### SUPPLIED RECORDS:
+++

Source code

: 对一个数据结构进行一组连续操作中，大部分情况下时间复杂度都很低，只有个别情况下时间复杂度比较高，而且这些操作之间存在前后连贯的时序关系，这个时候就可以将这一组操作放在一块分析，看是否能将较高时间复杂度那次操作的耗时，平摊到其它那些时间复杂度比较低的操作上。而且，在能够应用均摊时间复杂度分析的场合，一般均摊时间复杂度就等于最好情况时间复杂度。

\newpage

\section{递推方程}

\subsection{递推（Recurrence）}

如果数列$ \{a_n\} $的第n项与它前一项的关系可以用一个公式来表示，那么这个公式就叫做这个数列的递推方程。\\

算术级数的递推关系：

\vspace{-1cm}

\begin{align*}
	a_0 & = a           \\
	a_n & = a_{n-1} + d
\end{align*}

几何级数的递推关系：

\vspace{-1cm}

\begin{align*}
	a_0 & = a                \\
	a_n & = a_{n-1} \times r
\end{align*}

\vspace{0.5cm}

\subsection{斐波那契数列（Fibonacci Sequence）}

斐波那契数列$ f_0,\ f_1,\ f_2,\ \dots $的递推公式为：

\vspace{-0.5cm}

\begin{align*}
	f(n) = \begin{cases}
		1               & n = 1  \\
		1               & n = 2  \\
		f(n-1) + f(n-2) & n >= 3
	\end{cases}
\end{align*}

+++

### EXERCISE:
Now write the data shown above out again, word for word.

### SOLUTION TO THIS TASK:
Source code

: 对一个数据结构进行一组连续操作中，大部分情况下时间复杂度都很低，只有个别情况下时间复杂度比较高，而且这些操作之间存在前后连贯的时序关系，这个时候就可以将这一组操作放在一块分析，看是否能将较高时间复杂度那次操作的耗时，平摊到其它那些时间复杂度比较低的操作上。而且，在能够应用均摊时间复杂度分析的场合，一般均摊时间复杂度就等于最好情况时间复杂度。

\newpage

\section{递推方程}

\subsection{递推（Recurrence）}

如果数列$ \{a_n\} $的第n项与它前一项的关系可以用一个公式来表示，那么这个公式就叫做这个数列的递推方程。\\

算术级数的递推关系：

\vspace{-1cm}

\begin{align*}
	a_0 & = a           \\
	a_n & = a_{n-1} + d
\end{align*}

几何级数的递推关系：

\vspace{-1cm}

\begin{align*}
	a_0 & = a                \\
	a_n & = a_{n-1} \times r
\end{align*}

\vspace{0.5cm}

\subsection{斐波那契数列（Fibonacci Sequence）}

斐波那契数列$ f_0,\ f_1,\ f_2,\ \dots $的递推公式为：

\vspace{-0.5cm}

\begin{align*}
	f(n) = \begin{cases}
		1               & n = 1  \\
		1               & n = 2  \\
		f(n-1) + f(n-2) & n >= 3
	\end{cases}
\end{align*}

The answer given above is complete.